10. Termination. This Agreement shall be subject to termination in the absolute discretion of the Representatives, by notice given to the Company prior to delivery of and payment for the Securities, if at any time prior to such time there shall have been (i) a suspension or material limitation in trading in securities generally on the NYSE, (ii) a suspension or material limitation in trading in any of the Company’s securities on the NYSE, (iii) a general moratorium on commercial banking activities declared by Federal or New York State authorities, (iv) an outbreak or escalation of hostilities involving the United States or the declaration by the United States of a national emergency or war, or (v) the occurrence of any other calamity or crisis, if the effect of such event specified in clause (iv) or (v), in the sole judgment of the Representatives, makes it impracticable or inadvisable to proceed with the public offering or delivery of the Securities on the terms and in the manner contemplated by any Preliminary Final Prospectus or the Final Prospectus (exclusive of any supplement thereto).

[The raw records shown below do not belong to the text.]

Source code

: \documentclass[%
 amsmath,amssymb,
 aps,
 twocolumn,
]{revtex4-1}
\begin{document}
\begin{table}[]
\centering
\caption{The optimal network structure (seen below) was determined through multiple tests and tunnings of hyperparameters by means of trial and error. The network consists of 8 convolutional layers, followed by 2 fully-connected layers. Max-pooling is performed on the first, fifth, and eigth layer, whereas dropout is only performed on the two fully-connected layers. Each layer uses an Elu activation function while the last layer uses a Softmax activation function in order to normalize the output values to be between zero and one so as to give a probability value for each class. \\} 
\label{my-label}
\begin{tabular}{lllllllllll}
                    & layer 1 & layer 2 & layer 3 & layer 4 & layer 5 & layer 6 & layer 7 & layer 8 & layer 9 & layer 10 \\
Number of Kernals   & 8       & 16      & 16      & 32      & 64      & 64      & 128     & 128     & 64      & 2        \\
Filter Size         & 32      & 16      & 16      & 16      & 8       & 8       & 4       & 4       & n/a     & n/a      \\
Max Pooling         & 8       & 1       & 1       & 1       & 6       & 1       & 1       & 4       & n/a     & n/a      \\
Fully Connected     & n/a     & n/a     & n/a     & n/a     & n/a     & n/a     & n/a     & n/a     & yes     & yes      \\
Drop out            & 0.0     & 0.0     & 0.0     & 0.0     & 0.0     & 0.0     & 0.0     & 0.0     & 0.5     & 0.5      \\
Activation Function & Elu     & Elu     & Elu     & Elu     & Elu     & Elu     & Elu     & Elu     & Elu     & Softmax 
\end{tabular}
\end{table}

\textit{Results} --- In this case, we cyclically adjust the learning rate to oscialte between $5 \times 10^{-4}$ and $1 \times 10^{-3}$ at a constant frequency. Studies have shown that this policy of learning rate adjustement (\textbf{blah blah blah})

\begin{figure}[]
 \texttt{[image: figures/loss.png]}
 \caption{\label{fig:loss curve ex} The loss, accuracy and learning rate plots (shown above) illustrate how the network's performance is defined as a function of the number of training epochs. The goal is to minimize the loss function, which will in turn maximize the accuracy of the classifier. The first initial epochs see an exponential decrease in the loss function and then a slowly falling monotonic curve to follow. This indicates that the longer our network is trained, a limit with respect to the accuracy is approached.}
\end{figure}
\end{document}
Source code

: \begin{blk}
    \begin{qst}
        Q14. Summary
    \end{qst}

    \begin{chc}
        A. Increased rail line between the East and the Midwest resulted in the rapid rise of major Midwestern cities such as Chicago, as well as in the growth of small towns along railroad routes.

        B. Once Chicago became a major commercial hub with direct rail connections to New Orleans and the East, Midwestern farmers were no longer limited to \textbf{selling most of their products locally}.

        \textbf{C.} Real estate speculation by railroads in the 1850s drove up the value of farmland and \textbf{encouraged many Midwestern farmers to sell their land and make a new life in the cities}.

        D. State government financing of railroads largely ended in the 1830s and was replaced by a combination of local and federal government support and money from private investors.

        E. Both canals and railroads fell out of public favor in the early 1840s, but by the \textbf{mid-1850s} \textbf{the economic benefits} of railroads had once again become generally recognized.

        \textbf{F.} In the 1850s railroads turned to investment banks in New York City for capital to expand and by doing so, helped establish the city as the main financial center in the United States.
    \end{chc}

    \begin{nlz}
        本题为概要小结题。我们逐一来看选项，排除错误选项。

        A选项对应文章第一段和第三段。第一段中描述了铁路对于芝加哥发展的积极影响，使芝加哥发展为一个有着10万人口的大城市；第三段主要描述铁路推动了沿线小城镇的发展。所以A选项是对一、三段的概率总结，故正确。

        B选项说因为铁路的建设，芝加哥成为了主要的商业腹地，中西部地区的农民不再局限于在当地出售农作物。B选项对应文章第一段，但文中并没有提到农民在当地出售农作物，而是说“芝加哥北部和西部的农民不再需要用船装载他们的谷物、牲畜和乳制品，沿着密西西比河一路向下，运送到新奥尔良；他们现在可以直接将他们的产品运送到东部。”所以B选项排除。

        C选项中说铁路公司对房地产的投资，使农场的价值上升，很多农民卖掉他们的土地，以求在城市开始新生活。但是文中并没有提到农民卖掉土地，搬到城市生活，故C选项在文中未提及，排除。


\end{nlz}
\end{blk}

11. Representations and Indemnities to Survive. The respective agreements, representations, warranties, indemnities and other statements of the Company or its officers and of the Underwriters set forth in or made pursuant to this Agreement will remain in full force and effect, regardless of any investigation made by or on behalf of any Underwriter or the Company or any of the officers, directors, employees, agents or controlling persons referred to in Section 8 hereof, and will survive delivery of and payment for the Securities. The provisions of Sections 7 and 8 hereof shall survive the termination or cancellation of this Agreement.

 

24


12. Recognition of the U.S. Special Resolution Regimes.

(a) In the event that any Underwriter that is a Covered Entity becomes subject to a proceeding under a U.S. Special Resolution Regime, the transfer from such Underwriter of this Agreement, and any interest and obligation in or under this Agreement, will be effective to the same extent as the transfer would be effective under the U.S. Special Resolution Regime if this Agreement, and any such interest and obligation, were governed by the laws of the United States or a state of the United States.

(b) In the event that any Underwriter that is a Covered Entity or a BHC Act Affiliate of such Underwriter becomes subject to a proceeding under a U.S. Special Resolution Regime, Default Rights under this Agreement that may be exercised against such Underwriter are permitted to be exercised to no greater extent than such Default Rights could be exercised under the U.S. Special Resolution Regime if this Agreement were governed by the laws of the United States or a state of the United States.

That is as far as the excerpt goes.